Öncelikle Suudi Arabistan’ın ABD güdümünde bir ülke olduğu çok açık. Bu müdahalenin birinci nedeni Yemen’de konuşlanmış olan CIA kökenli Amerikan Özel Güçleri denen birliklerin Yemen’deki Husiler tarafından atılmış olmasıdır. Amerika hem Ortadoğu’daki genel lojistik faaliyetlerini sürdürmek için hem de Hürmüz Boğazı’nı kontrol etmek için burayı çok önemli bir üs olarak görüyordu.

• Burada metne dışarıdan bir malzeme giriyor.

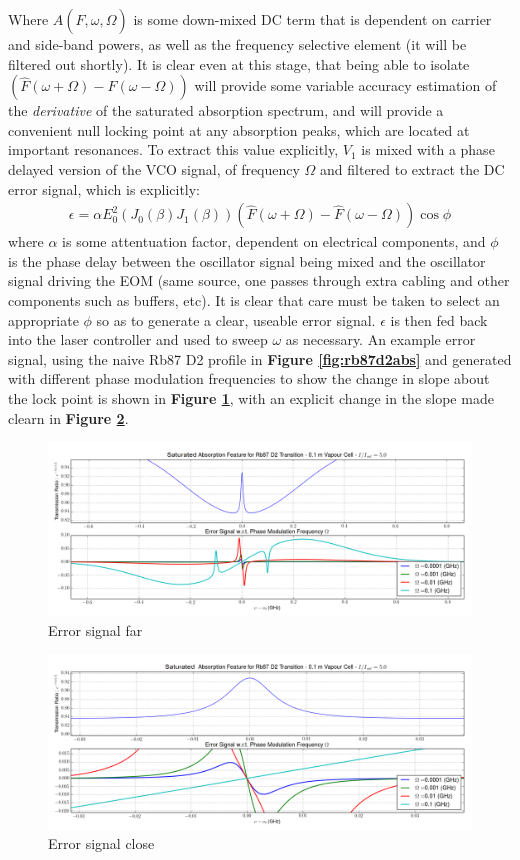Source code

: Where  $A(\hat{F}, \omega, \Omega)$ is some down-mixed DC term that is dependent
on carrier and side-band powers, as well as the frequency selective element
(it will be filtered out shortly). It is clear even at this stage, that being
able to isolate $(\hat{F}(\omega + \Omega) - \hat{F}(\omega - \Omega))$ will
provide some variable accuracy estimation of the \emph{derivative} of the
saturated absorption spectrum, and will provide a convenient null locking point
at any absorption peaks, which are located at important resonances. To extract
this value explicitly, $V_1$ is mixed with a phase delayed version of the
VCO signal, of frequency $\Omega$ and filtered to extract the DC error signal,
which is explicitly:
\begin{gather}
  \epsilon = \alpha E_0^2 (J_0(\beta)J_1(\beta))
    (\hat{F}(\omega + \Omega) - \hat{F}(\omega - \Omega))\cos\phi
\end{gather}
where $\alpha$ is some attentuation factor, dependent on electrical components,
and $\phi$ is the phase delay between the oscillator signal being mixed
and the oscillator signal driving the EOM (same source, one passes through
extra cabling and other components such as buffers, etc). It is clear that
care must be taken to select an appropriate $\phi$ so as to generate a
clear, useable error signal. $\epsilon$ is then fed back into the
laser controller and used to sweep $\omega$ as necessary.
An example error signal, using the naive Rb87 D2 profile in
\textbf{Figure \ref{fig:rb87d2abs}} and generated with different phase modulation
frequencies to show the change in slope about the lock point is shown in
\textbf{Figure \ref{fig:error_far}}, with an explicit change in the slope
made clearn in \textbf{Figure \ref{fig:error_close}}.

\begin{figure}
  \centering
  \includegraphics[width=\linewidth]{rb_D2_error_faraway.png}
  \caption{Error signal far}
    \label{fig:error_far}
\end{figure}

\begin{figure}
  \centering
  \includegraphics[width=\linewidth]{rb_D2_error_closer.png}
  \caption{Error signal close}
    \label{fig:error_close}
\end{figure}

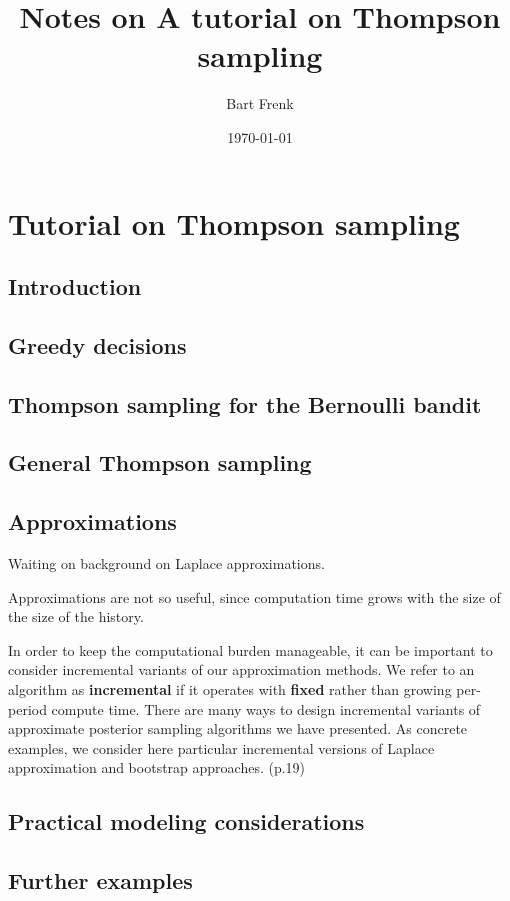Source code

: \documentclass[11pt]{article}
\author{Bart Frenk}
\date{\today}
\title{Notes on A tutorial on Thompson sampling}
\begin{document}
\maketitle


\section{Tutorial on Thompson sampling}
\label{sec-1}
\subsection{Introduction}
\label{sec-1-1}
\subsection{Greedy decisions}
\label{sec-1-2}
\subsection{Thompson sampling for the Bernoulli bandit}
\label{sec-1-3}
\subsection{General Thompson sampling}
\label{sec-1-4}
\subsection{Approximations}
\label{sec-1-5}
Waiting on background on Laplace approximations.

Approximations are not so useful, since computation time grows with the size of
the size of the history.

In order to keep the computational burden manageable, it can be important to
consider incremental variants of our approximation methods. We refer to an
algorithm as \textbf{incremental} if it operates with \textbf{fixed} rather than growing
per-period compute time. There are many ways to design incremental variants of
approximate posterior sampling algorithms we have presented. As concrete
examples, we consider here particular incremental versions of Laplace
approximation and bootstrap approaches. (p.19)

\subsection{Practical modeling considerations}
\label{sec-1-6}
\subsection{Further examples}
\label{sec-1-7}
\end{document}
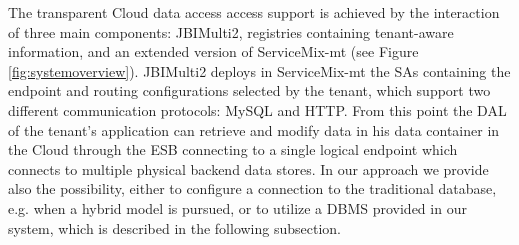The transparent Cloud data access access support is achieved by the interaction of three main components: JBIMulti2, registries containing tenant-aware information, and an extended version of ServiceMix-mt (see Figure \ref{fig:systemoverview}). JBIMulti2 deploys in ServiceMix-mt the \ac{SA}s containing the endpoint and routing configurations selected by the tenant, which support two different communication protocols: MySQL and \ac{HTTP}. From this point the DAL of the tenant's application can retrieve and modify data in his data container in the Cloud through the \ac{ESB} connecting to a single logical endpoint which connects to multiple physical backend data stores. In our approach we provide also the possibility, either to configure a connection to the traditional database, e.g. when a hybrid model is pursued, or to utilize a \ac{DBMS} provided in our system, which is described in the following subsection.



\FloatBarrier
\newpage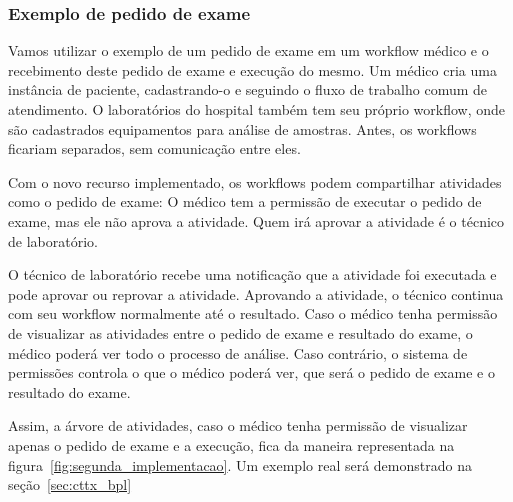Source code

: \subsubsection{Exemplo de pedido de exame}

Vamos utilizar o exemplo de um pedido de exame em um workflow médico e o recebimento deste pedido de exame e execução do mesmo.
Um médico cria uma instância de paciente, cadastrando-o e seguindo o fluxo de trabalho comum de atendimento.
O laboratórios do hospital também tem seu próprio workflow, onde são cadastrados equipamentos para análise de amostras.
Antes, os workflows ficariam separados, sem comunicação entre eles.

Com o novo recurso implementado, os workflows podem compartilhar atividades como o pedido de exame: O médico tem a permissão de executar o pedido de exame, mas ele não aprova a atividade. Quem irá aprovar a atividade é o técnico de laboratório.

O técnico de laboratório recebe uma notificação que a atividade foi executada e pode aprovar ou reprovar a atividade.
Aprovando a atividade, o técnico continua com seu workflow normalmente até o resultado.
Caso o médico tenha permissão de visualizar as atividades entre o pedido de exame e resultado do exame, o médico poderá ver todo o processo de análise.
Caso contrário, o sistema de permissões controla o que o médico poderá ver, que será o pedido de exame e o resultado do exame.

Assim, a árvore de atividades, caso o médico tenha permissão de visualizar apenas o pedido de exame e a execução, fica da maneira representada na figura~\ref{fig:segunda_implementacao}. Um exemplo real será demonstrado na seção~\ref{sec:cttx_bpl}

Husiler tarafından bölgeden atılmaları; hatta büyük ölçüde dosyalarını, gizli bilgilerini Yemen’de bırakarak apar topar kaçmak zorunda olmaları bu müdahaleyi tetikledi. Aslında bu Irak’ta başlayan Libya ve Suriye’den Ortadoğu’ya müdahale sürecinin tek tek ülkeleri nasıl iç savaşa ve kaosa sürüklediğinden ders alınmadığının aynı senaryonun Yemen’de uygulandığının çok açık bir göstergesidir. Şimdi olan, aşağı yukarı bütün Ortadoğu’yu Şii-Sünni ekseninde mezhep çatışmaları temelinde bölen, halkları birbirine kırdıran anlayışın en son Yemen’de vücut bulmasıdır.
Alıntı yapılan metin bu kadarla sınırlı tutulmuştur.